## Task directions
Each line of the records below that holds "Tomcat" should be returned.

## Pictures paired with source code
----
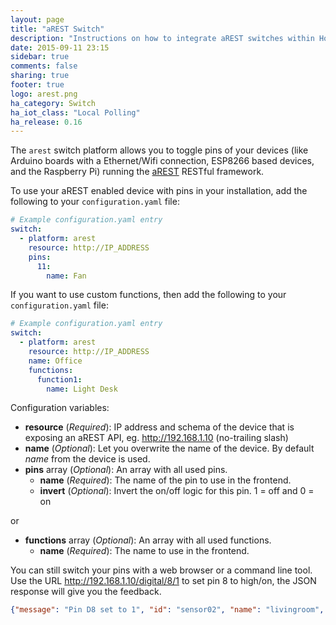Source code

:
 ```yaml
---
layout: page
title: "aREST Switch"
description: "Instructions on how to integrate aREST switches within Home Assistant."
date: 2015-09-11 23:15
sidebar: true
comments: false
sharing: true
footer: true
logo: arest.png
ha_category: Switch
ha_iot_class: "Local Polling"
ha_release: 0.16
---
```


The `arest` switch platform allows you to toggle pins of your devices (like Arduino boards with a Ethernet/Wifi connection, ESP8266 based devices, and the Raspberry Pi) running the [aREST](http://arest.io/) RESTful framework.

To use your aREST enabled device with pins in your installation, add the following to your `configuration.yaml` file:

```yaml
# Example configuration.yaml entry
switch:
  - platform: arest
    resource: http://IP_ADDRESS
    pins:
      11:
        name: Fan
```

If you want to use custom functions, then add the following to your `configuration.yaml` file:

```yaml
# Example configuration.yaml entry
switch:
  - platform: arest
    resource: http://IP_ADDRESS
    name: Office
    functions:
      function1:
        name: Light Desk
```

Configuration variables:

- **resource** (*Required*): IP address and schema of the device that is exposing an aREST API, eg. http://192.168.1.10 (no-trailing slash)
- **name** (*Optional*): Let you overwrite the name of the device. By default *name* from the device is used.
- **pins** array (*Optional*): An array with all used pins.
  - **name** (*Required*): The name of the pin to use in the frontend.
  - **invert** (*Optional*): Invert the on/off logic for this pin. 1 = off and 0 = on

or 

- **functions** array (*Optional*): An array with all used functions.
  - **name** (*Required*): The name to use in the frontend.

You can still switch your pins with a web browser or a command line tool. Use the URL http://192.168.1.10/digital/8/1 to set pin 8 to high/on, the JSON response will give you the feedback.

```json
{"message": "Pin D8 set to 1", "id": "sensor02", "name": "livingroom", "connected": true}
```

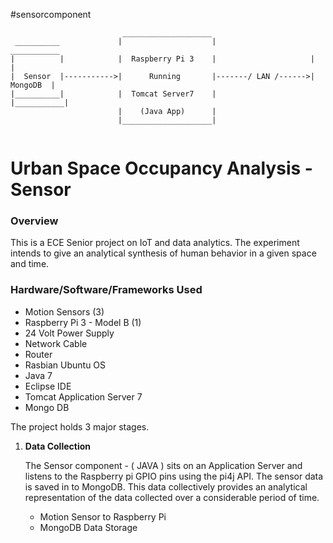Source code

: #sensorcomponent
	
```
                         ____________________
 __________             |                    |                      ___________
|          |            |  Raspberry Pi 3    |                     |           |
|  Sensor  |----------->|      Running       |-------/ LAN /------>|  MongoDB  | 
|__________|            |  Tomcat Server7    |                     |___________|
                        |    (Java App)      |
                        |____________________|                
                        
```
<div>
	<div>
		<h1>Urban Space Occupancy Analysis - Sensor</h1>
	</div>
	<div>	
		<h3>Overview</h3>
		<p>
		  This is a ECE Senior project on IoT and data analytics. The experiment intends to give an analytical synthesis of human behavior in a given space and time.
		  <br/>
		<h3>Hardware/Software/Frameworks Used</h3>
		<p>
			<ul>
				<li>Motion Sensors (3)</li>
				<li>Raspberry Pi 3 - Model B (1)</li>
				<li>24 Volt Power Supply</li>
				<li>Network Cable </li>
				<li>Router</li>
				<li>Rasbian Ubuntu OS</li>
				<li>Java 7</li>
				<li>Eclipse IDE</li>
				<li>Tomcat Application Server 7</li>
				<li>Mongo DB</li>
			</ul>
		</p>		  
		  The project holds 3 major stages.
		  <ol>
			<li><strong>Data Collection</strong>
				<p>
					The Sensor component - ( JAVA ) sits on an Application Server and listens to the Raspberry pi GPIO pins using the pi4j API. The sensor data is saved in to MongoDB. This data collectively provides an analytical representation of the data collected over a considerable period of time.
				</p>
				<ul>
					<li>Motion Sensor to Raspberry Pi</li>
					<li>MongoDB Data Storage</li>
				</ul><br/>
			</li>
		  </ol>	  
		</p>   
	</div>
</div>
----
## Solved problem
|__________|            |  Tomcat Server7    |                     |___________|
				<li>Tomcat Application Server 7</li>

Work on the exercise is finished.